Software wants 1.6ghz - I have 1.5

I’m thinking of moving to Visual Studio 2008. But I’m using a Lenovo notebook PC that uses a Intel Core2 Duo CPU running at 1.5ghz, and VS2008 specifies a minimum of 1.6ghz. Could this work, or will I soon be looking for a new PC?

Any thoughts on VS2008 vs 2005 would also be welcome. Note that I’m hoping to stick with WinXP for a while yet.

It is asking for a 1.6 GHz single core processor, from the last-generation Pentium 4 processors.

You’re more than qualified :slight_smile:

Even if you had a 1.5 GHz Pentium 4 Processor, the program should install and run fine… it would just be a tad on the slow side.

I don’t see in those specs anything distinguishing signle vs multi-core processors.

The sad fact is that 1.6 GHz is the minumum, and 2.2 is the recommended speed.

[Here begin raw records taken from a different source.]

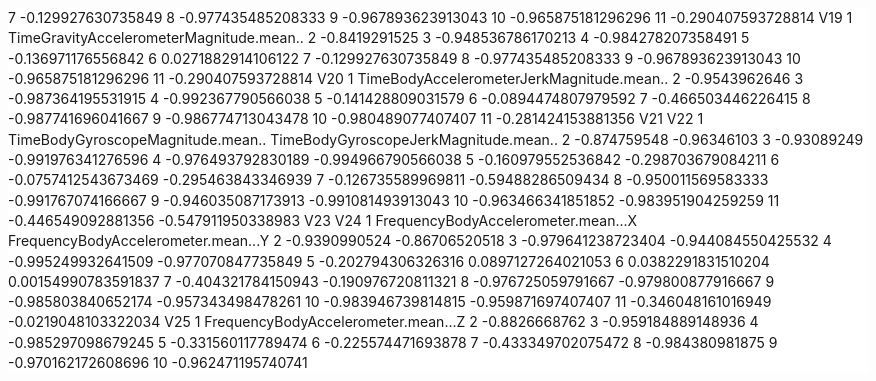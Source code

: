7                     -0.129927630735849
8                     -0.977435485208333
9                     -0.967893623913043
10                    -0.965875181296296
11                    -0.290407593728814
                                        V19
1  TimeGravityAccelerometerMagnitude.mean..
2                             -0.8419291525
3                        -0.948536786170213
4                        -0.984278207358491
5                        -0.136971176556842
6                        0.0271882914106122
7                        -0.129927630735849
8                        -0.977435485208333
9                        -0.967893623913043
10                       -0.965875181296296
11                       -0.290407593728814
                                         V20
1  TimeBodyAccelerometerJerkMagnitude.mean..
2                              -0.9543962646
3                         -0.987364195531915
4                         -0.992367790566038
5                         -0.141428809031579
6                        -0.0894474807979592
7                         -0.466503446226415
8                         -0.987741696041667
9                         -0.986774713043478
10                        -0.980489077407407
11                        -0.281424153881356
                                 V21                                   V22
1  TimeBodyGyroscopeMagnitude.mean.. TimeBodyGyroscopeJerkMagnitude.mean..
2                       -0.874759548                           -0.96346103
3                        -0.93089249                    -0.991976341276596
4                 -0.976493792830189                    -0.994966790566038
5                 -0.160979552536842                    -0.298703679084211
6                -0.0757412543673469                    -0.295463843346939
7                 -0.126735589969811                     -0.59488286509434
8                 -0.950011569583333                    -0.991767074166667
9                 -0.946035087173913                    -0.991081493913043
10                -0.963466341851852                    -0.983951904259259
11                -0.446549092881356                    -0.547911950338983
                                   V23                                 V24
1  FrequencyBodyAccelerometer.mean...X FrequencyBodyAccelerometer.mean...Y
2                        -0.9390990524                      -0.86706520518
3                   -0.979641238723404                  -0.944084550425532
4                   -0.995249932641509                  -0.977070847735849
5                   -0.202794306326316                  0.0897127264021053
6                   0.0382291831510204                 0.00154990783591837
7                   -0.404321784150943                  -0.190976720811321
8                   -0.976725059791667                  -0.979800877916667
9                   -0.985803840652174                  -0.957343498478261
10                  -0.983946739814815                  -0.959871697407407
11                  -0.346048161016949                 -0.0219048103322034
                                   V25
1  FrequencyBodyAccelerometer.mean...Z
2                        -0.8826668762
3                   -0.959184889148936
4                   -0.985297098679245
5                   -0.331560117789474
6                   -0.225574471693878
7                   -0.433349702075472
8                      -0.984380981875
9                   -0.970162172608696
10                  -0.962471195740741
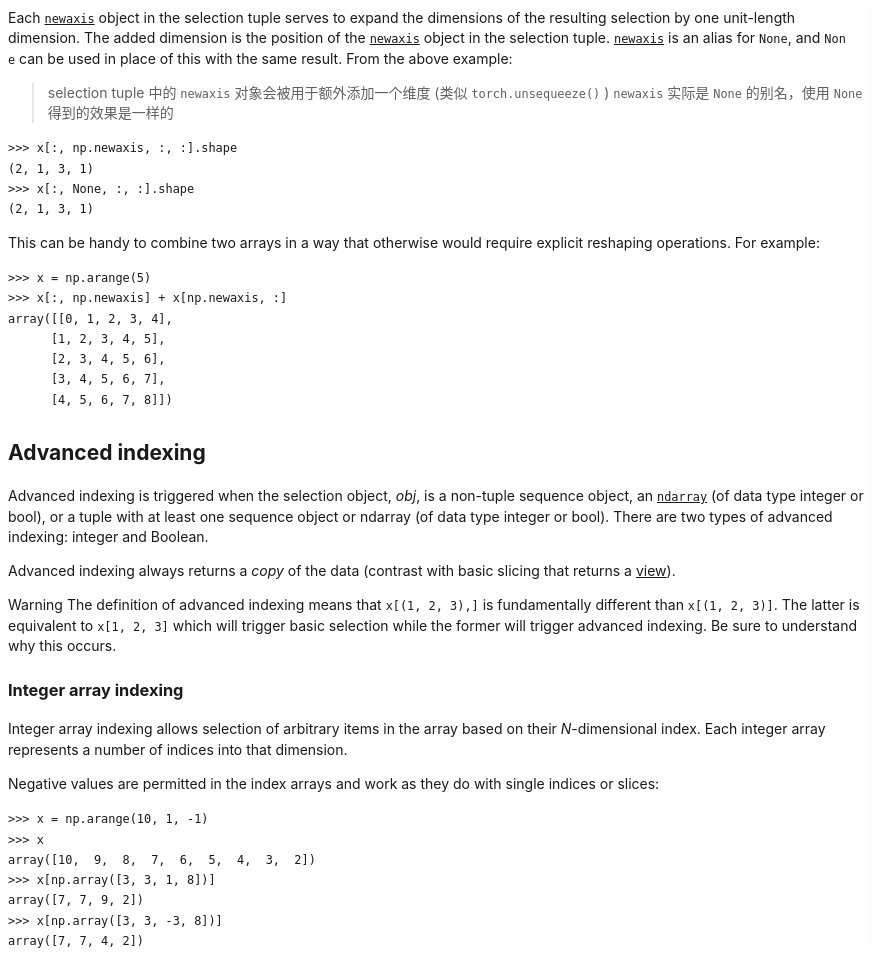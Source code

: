 Each [`newaxis`](https://numpy.org/doc/stable/reference/constants.html#numpy.newaxis "numpy.newaxis") object in the selection tuple serves to expand the dimensions of the resulting selection by one unit-length dimension. The added dimension is the position of the [`newaxis`](https://numpy.org/doc/stable/reference/constants.html#numpy.newaxis "numpy.newaxis") object in the selection tuple. [`newaxis`](https://numpy.org/doc/stable/reference/constants.html#numpy.newaxis "numpy.newaxis") is an alias for `None`, and `None` can be used in place of this with the same result. From the above example:
>  selection tuple 中的 `newaxis` 对象会被用于额外添加一个维度 (类似 `torch.unsequeeze()` )
>  `newaxis` 实际是 `None` 的别名，使用 `None` 得到的效果是一样的

```
>>> x[:, np.newaxis, :, :].shape
(2, 1, 3, 1)
>>> x[:, None, :, :].shape
(2, 1, 3, 1)
```

This can be handy to combine two arrays in a way that otherwise would require explicit reshaping operations. For example:

```
>>> x = np.arange(5)
>>> x[:, np.newaxis] + x[np.newaxis, :]
array([[0, 1, 2, 3, 4],
      [1, 2, 3, 4, 5],
      [2, 3, 4, 5, 6],
      [3, 4, 5, 6, 7],
      [4, 5, 6, 7, 8]])
```

## Advanced indexing
Advanced indexing is triggered when the selection object, _obj_, is a non-tuple sequence object, an [`ndarray`](https://numpy.org/doc/stable/reference/generated/numpy.ndarray.html#numpy.ndarray "numpy.ndarray") (of data type integer or bool), or a tuple with at least one sequence object or ndarray (of data type integer or bool). There are two types of advanced indexing: integer and Boolean.

Advanced indexing always returns a _copy_ of the data (contrast with basic slicing that returns a [view](https://numpy.org/doc/stable/glossary.html#term-view)).

Warning
The definition of advanced indexing means that `x[(1, 2, 3),]` is fundamentally different than `x[(1, 2, 3)]`. The latter is equivalent to `x[1, 2, 3]` which will trigger basic selection while the former will trigger advanced indexing. Be sure to understand why this occurs.

### Integer array indexing
Integer array indexing allows selection of arbitrary items in the array based on their _N_-dimensional index. Each integer array represents a number of indices into that dimension.

Negative values are permitted in the index arrays and work as they do with single indices or slices:

```
>>> x = np.arange(10, 1, -1)
>>> x
array([10,  9,  8,  7,  6,  5,  4,  3,  2])
>>> x[np.array([3, 3, 1, 8])]
array([7, 7, 9, 2])
>>> x[np.array([3, 3, -3, 8])]
array([7, 7, 4, 2])
```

I’m sure the app will be functional on your 1.5, but you’ll be itching to buy a new computer pretty soon. Also, you probably do not have a 7200 rpm drive in that laptop, so disk access may be a trouble spot.

I just had a look at Visual Studio - I thought it was a video editing app…couldn’t be much father wrong there. <blush> The current specs are for a minimum 2.2 GHz processor, and recommend a 2.6, so you’ll be absolutely miserable trying to run it on that laptop.

Anecdotally, I run VS2005 in a virtual machine, where the VM files are on an external USB drive, and it runs pretty ok. With 512 MB devoted to the VM, and I have not felt the need to increase that. I do asp .net projects in it (database server in a separate machine).

I think part of the reason why this setup works is because the VM is a very clean XP installation, with very little crap installed in it besides my dev tools.

The VM host is a laptop with a 2Ghz AMD Turion 64 X2 processor. 4GB ram.

If you are a C# or .NET user, I think VS 2008 add some pretty cool stuff to Generics as well as extension methods (being able to add methods to a class definition without changing it at all, by creating a new proxy class).

I’ve generally found that, for software, the minimum specs are the absolute, rock-bottom, bare-bones minimum required to just get the program to actually run. You won’t be able to actually use it until you get somewhere close to the recommended specs.

But the single-core/dual-core issue may make up for it.